When a program (software) is executed on a central processing unit (hardware), it is generally expected that the program will actually also be executed in the manner intended by the compiler at the compiling time. In reality, however, the execution of a program or of a code can deviate from the program sequence originally planned. By way of example, faults in the hardware, interference signals or else targeted, malicious manipulations on the central processing unit can be responsible for this. Faults in the hardware can be attributed, for example, to undesired line short circuits, line interruptions or hung switching elements (so-called “stuck-at faults”), to name a few frequently occurring types of hardware faults. Interference signals can occur during the operation of the central processing unit for example as a result of electromagnetic fields or else in the form of extreme temperatures lying outside the temperature range provided for the central processing unit. Malicious manipulations of the hardware can be effected for example by the short-circuiting of selected contacts, line interruptions or laser irradiation of the central processing unit and/or of a memory connected to the central processing unit. The types of faults mentioned can occur for example within the central processing unit itself, within a memory in which the program is stored, within further components of a system comprising the central processing unit, or in electrical connections between the components of the computer system. In order to detect such faults during the execution of the program, an instruction flow supervision can be carried out.

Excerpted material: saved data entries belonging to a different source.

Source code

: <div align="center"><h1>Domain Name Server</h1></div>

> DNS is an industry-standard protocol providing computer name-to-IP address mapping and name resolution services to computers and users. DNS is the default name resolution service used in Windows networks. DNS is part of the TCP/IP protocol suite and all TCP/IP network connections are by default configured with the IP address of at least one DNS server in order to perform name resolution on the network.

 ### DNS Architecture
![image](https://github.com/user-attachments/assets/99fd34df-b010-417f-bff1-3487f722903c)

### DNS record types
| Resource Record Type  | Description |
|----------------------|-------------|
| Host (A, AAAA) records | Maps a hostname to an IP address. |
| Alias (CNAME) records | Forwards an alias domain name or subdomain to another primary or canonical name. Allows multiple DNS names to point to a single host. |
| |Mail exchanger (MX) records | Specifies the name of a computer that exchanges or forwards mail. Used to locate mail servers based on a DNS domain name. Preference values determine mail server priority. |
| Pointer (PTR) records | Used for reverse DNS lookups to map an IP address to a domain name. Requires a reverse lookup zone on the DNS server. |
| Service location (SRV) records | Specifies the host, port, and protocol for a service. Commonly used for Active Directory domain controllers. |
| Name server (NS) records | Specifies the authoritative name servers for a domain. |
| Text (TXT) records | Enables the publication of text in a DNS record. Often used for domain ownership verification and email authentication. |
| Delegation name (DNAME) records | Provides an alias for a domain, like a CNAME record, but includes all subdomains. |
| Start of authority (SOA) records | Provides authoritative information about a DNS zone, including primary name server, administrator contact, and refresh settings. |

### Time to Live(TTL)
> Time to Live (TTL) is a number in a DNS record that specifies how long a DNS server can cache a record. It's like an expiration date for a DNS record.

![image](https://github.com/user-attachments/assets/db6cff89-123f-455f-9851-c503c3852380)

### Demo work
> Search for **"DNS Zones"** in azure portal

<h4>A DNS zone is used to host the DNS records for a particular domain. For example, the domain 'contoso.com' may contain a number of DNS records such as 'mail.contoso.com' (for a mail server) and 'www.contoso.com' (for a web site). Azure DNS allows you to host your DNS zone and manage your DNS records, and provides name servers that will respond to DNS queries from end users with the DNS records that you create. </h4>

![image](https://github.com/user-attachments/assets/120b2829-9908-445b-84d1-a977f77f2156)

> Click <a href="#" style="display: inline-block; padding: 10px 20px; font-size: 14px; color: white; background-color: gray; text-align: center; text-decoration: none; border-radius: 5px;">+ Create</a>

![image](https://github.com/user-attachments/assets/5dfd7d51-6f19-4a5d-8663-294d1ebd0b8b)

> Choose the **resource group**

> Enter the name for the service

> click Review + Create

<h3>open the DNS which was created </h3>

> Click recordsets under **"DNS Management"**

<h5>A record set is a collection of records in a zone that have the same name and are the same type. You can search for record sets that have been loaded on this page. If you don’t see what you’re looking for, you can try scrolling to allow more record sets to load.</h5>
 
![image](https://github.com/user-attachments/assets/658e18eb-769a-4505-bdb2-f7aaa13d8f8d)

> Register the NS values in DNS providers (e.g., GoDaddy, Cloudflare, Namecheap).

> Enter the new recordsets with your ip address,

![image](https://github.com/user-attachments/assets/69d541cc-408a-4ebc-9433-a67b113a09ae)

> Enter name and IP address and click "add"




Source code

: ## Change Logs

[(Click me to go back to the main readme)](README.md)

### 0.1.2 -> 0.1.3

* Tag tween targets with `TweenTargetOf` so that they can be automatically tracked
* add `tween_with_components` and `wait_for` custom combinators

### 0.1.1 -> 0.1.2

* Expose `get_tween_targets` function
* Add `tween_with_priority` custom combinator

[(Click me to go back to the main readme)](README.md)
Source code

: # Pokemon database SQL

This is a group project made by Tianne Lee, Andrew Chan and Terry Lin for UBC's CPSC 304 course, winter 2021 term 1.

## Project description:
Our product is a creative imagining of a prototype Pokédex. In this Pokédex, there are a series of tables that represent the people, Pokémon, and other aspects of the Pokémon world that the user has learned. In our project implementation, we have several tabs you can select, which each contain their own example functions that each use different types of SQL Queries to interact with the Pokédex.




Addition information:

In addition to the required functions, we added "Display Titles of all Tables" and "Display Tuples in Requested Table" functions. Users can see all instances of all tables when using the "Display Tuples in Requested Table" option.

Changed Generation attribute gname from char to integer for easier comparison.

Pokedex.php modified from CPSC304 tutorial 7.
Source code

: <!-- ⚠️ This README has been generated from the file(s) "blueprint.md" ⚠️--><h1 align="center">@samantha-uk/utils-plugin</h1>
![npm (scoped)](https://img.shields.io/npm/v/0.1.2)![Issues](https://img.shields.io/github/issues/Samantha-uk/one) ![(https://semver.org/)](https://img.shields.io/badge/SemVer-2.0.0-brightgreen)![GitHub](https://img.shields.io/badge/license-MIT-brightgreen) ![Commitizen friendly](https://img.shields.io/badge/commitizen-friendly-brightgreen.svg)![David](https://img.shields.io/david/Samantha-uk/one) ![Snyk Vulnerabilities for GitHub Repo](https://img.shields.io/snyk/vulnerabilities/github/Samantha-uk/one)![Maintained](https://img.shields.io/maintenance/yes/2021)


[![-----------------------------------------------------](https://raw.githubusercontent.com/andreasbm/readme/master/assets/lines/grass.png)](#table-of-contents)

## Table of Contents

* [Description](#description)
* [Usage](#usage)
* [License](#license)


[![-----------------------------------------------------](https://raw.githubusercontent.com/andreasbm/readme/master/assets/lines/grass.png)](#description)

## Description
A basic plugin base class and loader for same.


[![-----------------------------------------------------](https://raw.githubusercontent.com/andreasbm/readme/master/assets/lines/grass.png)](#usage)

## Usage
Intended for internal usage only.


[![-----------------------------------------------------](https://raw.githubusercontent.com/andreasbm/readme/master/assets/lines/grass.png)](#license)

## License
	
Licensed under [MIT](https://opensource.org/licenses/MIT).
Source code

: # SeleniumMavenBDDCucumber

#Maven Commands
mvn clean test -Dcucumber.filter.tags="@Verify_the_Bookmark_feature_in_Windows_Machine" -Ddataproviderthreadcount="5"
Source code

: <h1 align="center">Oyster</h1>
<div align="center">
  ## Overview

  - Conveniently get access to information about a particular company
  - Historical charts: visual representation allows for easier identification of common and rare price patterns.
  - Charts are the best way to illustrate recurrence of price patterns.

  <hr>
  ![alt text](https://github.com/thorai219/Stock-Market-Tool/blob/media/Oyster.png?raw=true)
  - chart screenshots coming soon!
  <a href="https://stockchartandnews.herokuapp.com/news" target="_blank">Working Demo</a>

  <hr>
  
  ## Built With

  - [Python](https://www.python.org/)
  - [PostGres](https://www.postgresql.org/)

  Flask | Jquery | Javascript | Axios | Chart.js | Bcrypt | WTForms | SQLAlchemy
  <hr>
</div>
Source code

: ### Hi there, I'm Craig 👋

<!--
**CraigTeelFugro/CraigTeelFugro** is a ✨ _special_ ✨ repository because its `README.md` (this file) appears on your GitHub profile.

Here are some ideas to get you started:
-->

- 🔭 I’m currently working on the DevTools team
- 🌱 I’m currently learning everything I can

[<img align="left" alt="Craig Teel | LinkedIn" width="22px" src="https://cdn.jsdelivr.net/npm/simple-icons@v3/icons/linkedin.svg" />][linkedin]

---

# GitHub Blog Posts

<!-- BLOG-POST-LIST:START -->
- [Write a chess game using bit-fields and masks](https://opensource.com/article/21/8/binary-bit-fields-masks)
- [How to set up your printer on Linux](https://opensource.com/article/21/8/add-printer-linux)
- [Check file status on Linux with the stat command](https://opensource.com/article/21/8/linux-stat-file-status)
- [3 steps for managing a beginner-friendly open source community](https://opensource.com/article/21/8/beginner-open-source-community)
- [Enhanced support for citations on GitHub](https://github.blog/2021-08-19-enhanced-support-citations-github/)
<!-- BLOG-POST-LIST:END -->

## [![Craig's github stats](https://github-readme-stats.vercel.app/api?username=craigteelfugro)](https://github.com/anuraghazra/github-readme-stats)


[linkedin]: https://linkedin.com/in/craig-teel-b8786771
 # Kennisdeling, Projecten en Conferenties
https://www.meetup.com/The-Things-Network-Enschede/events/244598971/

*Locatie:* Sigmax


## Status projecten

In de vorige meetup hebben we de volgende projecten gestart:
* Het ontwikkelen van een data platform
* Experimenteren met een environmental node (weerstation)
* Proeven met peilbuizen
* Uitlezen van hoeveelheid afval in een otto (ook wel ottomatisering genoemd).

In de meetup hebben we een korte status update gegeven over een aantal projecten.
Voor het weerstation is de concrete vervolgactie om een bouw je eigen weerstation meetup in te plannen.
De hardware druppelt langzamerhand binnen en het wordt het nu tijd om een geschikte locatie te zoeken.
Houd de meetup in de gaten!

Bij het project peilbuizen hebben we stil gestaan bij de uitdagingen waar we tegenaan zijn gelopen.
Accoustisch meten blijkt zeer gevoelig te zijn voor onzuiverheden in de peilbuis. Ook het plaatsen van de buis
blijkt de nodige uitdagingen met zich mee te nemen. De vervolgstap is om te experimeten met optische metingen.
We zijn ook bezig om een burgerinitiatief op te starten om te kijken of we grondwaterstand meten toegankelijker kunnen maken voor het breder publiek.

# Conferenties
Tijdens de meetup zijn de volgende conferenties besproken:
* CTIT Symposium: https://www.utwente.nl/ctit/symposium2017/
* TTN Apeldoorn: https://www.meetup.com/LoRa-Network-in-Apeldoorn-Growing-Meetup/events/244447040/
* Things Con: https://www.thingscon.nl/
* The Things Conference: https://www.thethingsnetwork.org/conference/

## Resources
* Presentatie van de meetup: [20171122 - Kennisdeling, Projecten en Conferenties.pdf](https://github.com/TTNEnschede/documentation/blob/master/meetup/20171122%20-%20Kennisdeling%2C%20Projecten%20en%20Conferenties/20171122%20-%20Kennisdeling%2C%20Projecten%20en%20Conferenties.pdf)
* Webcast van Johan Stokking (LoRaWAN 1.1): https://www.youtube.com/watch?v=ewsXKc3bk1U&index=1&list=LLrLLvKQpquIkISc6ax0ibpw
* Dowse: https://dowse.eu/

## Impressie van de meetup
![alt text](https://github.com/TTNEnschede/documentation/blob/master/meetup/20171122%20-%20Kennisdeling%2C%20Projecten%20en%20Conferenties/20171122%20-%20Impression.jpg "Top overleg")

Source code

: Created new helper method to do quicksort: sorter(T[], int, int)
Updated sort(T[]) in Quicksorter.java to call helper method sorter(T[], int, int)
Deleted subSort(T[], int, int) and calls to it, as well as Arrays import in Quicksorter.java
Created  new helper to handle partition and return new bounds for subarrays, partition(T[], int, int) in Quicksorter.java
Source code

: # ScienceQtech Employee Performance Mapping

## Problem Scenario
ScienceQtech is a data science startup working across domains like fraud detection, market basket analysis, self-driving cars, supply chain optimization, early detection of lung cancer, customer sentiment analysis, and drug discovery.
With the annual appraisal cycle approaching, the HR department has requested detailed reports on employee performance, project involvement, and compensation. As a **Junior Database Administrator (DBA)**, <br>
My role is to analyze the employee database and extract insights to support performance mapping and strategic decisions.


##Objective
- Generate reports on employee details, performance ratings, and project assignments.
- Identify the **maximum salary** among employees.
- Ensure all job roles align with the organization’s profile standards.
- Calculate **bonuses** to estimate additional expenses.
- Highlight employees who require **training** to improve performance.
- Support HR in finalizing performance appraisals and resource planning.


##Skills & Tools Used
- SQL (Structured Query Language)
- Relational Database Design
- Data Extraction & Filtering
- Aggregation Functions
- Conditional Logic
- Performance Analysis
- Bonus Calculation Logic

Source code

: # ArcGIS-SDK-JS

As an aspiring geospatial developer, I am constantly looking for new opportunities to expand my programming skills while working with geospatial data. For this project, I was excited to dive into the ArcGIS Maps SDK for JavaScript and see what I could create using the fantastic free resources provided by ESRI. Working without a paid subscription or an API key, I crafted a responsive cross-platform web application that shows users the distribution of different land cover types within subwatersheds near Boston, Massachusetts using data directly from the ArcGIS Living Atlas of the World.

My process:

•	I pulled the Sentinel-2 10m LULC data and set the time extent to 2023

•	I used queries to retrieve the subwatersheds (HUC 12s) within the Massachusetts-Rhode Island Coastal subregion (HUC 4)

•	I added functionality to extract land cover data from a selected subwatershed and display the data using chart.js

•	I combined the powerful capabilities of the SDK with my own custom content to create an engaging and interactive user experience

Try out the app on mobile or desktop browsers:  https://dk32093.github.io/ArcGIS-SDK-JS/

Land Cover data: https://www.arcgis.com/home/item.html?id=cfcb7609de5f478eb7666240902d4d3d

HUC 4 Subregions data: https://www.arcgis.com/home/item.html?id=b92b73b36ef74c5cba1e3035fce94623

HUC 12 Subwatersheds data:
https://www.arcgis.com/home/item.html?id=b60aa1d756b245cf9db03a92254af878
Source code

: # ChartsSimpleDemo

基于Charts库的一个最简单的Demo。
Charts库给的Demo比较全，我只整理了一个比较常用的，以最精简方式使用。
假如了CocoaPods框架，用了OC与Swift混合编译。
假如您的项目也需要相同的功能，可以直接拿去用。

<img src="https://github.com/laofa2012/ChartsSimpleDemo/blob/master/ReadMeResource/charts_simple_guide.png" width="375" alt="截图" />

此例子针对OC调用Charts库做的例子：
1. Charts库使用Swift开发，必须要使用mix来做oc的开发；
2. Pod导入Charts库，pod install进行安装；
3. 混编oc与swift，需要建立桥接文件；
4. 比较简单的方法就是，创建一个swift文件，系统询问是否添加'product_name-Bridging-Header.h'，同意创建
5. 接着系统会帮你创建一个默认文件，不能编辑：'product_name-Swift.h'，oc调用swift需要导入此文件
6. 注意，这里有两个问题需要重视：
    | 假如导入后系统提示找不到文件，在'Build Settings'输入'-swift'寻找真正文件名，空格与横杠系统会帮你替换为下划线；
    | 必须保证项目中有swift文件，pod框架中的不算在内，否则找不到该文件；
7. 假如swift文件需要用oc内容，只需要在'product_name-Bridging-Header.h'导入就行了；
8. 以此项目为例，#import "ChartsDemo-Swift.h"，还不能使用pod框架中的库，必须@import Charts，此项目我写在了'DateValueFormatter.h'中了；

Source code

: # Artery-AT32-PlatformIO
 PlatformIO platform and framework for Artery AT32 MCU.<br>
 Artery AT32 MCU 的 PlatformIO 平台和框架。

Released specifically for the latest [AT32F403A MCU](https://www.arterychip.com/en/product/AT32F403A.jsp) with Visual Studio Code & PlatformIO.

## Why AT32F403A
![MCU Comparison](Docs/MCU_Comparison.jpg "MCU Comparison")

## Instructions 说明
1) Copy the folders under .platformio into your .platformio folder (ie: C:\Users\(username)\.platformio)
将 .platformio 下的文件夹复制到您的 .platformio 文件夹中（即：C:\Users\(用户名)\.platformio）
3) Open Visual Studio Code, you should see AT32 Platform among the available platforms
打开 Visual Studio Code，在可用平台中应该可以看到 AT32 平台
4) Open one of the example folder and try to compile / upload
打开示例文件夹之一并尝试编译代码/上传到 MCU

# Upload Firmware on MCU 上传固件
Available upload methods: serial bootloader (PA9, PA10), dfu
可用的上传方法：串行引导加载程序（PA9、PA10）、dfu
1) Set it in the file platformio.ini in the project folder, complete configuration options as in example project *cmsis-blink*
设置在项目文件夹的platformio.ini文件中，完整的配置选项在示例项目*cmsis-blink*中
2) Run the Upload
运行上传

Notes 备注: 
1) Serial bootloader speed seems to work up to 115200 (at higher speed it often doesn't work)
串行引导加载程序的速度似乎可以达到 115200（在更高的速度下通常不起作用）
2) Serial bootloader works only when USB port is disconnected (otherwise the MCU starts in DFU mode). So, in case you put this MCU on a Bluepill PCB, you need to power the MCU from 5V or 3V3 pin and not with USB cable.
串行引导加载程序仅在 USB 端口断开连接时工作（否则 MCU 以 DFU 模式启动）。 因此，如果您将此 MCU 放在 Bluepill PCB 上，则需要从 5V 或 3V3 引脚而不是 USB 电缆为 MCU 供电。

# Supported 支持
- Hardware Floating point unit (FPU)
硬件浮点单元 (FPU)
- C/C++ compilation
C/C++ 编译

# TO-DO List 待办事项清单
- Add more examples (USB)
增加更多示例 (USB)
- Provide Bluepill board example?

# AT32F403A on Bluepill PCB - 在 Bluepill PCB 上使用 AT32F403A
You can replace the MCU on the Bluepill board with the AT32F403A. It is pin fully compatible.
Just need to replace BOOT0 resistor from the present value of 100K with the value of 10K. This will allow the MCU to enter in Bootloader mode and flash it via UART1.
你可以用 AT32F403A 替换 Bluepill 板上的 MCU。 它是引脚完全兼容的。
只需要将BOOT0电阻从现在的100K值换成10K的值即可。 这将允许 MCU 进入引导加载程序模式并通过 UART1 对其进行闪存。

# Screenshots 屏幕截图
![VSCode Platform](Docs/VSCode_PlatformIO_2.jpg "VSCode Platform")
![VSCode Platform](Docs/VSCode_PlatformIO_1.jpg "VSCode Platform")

For the purposes of the instruction flow supervision, a check value resulting from the instructions of the program to the central processing unit is generally calculated during the program creation. By way of example, it is possible to add the operation codes (opcodes) of the instructions in order in this way to form a checksum. In the case of a linear program, which is generally executed from the beginning of the program to the end of the program including all intervening instructions, it is thus possible to calculate a single checksum (or more generally a check value), which can be checked at the end of the program or after the end of the program. For this check, in parallel with the execution of each instruction by the central processing unit, the value of the instruction (for example in the form of the opcode present as a bit pattern) is taken into account computationally with the content of a specific register, e.g. added to the register content or logically combined with the register content bit by bit using an exclusive-or (XOR) operation. As soon as all the instruction values have been taken into account in this way in the specific register, the resulting value of the specific register can be compared with a reference check value in order to ascertain whether there is a match between the two values. If there is a match, proper execution of the program can generally be assumed, that is to say that the program has actually been executed in the manner planned at the point in time of program creation. The reference check value can be stored for example as a constant in the program code. Depending on how and in what programming language the program was created, the reference check value can be calculated by a compiler and written into the program code.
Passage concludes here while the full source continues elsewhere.